Self-Training of Cyber-Threat Classification Model With Threat-Payload Centric Augmentation

Jae-Yeol Kim, Hyuk-Yoon Kwon

Published: 2024, Last Modified: 19 Feb 2025IEEE Trans. Ind. Informatics 2024EveryoneRevisionsBibTeXCC BY-SA 4.0

Abstract: Deep learning (DL)-based threat classification has been investigated for effective analysis of threat events to minimize the human's resources in security operation centers (SOC). However, human-labeling (HL) by SOC security analysts is still necessary for accurate classification and responses to the unknown threat events or new threat trends.
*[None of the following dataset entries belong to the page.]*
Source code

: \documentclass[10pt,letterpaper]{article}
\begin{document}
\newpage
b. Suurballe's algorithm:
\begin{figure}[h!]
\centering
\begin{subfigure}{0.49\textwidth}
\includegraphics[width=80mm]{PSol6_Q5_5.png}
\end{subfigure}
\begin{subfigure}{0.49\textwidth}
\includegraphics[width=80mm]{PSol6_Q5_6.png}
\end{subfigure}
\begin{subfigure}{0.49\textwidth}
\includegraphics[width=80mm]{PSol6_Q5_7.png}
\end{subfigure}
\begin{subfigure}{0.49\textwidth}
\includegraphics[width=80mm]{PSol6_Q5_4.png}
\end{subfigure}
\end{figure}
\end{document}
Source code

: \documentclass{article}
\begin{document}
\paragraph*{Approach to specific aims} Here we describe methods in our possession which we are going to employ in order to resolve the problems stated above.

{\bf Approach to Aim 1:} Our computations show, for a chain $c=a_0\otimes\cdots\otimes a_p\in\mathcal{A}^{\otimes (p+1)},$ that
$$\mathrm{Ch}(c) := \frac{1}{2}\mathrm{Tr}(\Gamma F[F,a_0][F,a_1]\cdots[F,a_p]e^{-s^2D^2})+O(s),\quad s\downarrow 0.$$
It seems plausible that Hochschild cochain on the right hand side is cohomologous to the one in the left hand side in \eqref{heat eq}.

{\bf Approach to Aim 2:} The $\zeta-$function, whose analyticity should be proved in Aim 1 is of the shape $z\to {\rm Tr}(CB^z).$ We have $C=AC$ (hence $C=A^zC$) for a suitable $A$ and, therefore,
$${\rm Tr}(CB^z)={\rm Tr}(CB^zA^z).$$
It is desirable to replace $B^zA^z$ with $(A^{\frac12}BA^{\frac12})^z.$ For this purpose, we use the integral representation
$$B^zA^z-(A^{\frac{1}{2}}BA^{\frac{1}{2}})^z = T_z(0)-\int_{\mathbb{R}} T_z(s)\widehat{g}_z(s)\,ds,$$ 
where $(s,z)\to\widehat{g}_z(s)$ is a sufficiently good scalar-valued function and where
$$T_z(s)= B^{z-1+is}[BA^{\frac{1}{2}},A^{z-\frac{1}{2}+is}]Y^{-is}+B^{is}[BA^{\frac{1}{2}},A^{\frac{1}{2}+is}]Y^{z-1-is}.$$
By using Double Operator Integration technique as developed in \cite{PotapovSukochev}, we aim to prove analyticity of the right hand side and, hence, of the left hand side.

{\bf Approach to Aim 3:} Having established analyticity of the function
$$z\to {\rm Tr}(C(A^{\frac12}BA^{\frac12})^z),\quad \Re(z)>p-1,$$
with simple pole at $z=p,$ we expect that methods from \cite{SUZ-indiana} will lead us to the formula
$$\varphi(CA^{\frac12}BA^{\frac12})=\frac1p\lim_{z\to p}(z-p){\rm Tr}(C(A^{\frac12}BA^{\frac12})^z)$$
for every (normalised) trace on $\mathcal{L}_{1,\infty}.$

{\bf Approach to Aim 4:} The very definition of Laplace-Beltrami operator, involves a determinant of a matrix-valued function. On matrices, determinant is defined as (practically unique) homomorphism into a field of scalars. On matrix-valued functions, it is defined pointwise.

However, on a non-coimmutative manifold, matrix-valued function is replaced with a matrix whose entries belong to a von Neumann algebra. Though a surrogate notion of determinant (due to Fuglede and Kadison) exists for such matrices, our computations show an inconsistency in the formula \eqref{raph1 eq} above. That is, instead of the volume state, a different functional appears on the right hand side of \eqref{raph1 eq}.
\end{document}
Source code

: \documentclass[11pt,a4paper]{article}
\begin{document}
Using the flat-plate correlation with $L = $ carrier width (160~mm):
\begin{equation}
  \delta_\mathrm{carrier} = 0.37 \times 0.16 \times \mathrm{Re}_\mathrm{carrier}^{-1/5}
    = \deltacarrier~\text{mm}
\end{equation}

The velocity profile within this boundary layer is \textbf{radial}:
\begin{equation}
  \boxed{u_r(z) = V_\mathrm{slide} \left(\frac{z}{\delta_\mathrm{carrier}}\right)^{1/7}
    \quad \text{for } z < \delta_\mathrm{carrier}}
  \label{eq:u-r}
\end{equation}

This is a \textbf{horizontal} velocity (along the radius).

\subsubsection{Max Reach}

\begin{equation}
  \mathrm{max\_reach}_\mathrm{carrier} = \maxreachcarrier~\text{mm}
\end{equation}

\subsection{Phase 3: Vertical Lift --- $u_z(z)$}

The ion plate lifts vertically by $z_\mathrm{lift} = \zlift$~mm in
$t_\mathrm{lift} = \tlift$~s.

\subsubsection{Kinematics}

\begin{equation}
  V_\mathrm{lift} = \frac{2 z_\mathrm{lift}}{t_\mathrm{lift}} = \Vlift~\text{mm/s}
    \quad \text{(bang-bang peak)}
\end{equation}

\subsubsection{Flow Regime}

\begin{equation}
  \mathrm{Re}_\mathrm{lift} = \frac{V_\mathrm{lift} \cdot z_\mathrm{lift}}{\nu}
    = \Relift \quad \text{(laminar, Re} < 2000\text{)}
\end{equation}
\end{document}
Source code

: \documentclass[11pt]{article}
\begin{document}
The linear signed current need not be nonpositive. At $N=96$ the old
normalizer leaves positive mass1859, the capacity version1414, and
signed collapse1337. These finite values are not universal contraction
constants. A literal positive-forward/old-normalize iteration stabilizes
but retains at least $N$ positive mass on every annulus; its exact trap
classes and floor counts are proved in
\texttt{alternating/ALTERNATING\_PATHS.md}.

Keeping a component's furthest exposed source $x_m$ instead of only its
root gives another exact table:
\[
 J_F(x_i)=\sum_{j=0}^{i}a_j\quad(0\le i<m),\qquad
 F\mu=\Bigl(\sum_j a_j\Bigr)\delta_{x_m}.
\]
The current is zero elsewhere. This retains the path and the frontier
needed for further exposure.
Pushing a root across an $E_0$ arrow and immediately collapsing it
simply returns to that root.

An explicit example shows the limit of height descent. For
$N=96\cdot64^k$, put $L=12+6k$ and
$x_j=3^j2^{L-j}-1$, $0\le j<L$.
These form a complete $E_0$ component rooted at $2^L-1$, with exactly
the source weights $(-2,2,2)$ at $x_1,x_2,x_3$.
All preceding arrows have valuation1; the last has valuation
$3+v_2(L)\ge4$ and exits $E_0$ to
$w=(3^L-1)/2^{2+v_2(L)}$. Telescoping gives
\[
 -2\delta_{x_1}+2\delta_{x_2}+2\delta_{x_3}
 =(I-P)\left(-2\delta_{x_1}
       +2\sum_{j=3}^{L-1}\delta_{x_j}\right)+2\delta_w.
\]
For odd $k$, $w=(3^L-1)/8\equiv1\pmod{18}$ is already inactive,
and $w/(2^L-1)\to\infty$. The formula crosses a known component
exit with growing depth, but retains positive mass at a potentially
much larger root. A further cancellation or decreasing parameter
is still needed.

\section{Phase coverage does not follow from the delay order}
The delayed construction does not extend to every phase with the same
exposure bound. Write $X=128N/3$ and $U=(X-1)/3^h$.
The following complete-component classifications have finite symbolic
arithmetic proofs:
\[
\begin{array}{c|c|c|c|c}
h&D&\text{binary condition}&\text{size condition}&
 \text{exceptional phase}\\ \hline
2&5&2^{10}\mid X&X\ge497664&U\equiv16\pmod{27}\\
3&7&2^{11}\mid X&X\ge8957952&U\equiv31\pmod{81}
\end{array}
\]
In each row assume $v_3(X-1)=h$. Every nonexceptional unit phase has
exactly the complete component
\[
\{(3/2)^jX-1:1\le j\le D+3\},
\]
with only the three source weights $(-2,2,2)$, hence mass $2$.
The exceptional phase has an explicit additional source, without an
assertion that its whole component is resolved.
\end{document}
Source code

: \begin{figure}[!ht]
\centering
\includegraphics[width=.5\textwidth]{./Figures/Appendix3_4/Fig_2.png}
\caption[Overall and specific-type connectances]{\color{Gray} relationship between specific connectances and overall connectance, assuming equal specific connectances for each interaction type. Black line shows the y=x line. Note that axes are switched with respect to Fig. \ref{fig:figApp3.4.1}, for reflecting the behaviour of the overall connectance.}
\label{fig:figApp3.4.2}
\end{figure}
This labeling process consumes significant time and effort, posing limitations in constructing an efficient SOC response system, especially for immediate responses to newly generated large-scale threats. To address this, we propose a new self-training method of threat classification model, PLC-TPA. We present a self-training pipeline based on pseudo-labeling with confidence (PLC) for automatic labeling of newly captured threats. To resolve the class imbalance during self-training, we present a novel threat-payload centric augmentation (TPA) method considering threat-payload characteristics. Through extensive experiments, we show that PLC-TPA achieves a high accuracy of threat classification about 0.973 to 0.988 of F1-score, which improves other self-training methods by 10.9% to 13.4%. Notably, PLC-TPA performs comparable even to HL with significantly faster response times. These findings suggest substantial improvements in DL-based SOC environments with the proposed PLC-TPA. PLC-TPA also outperforms the existing methods by 8.3% to 17.4% in comparative experiments.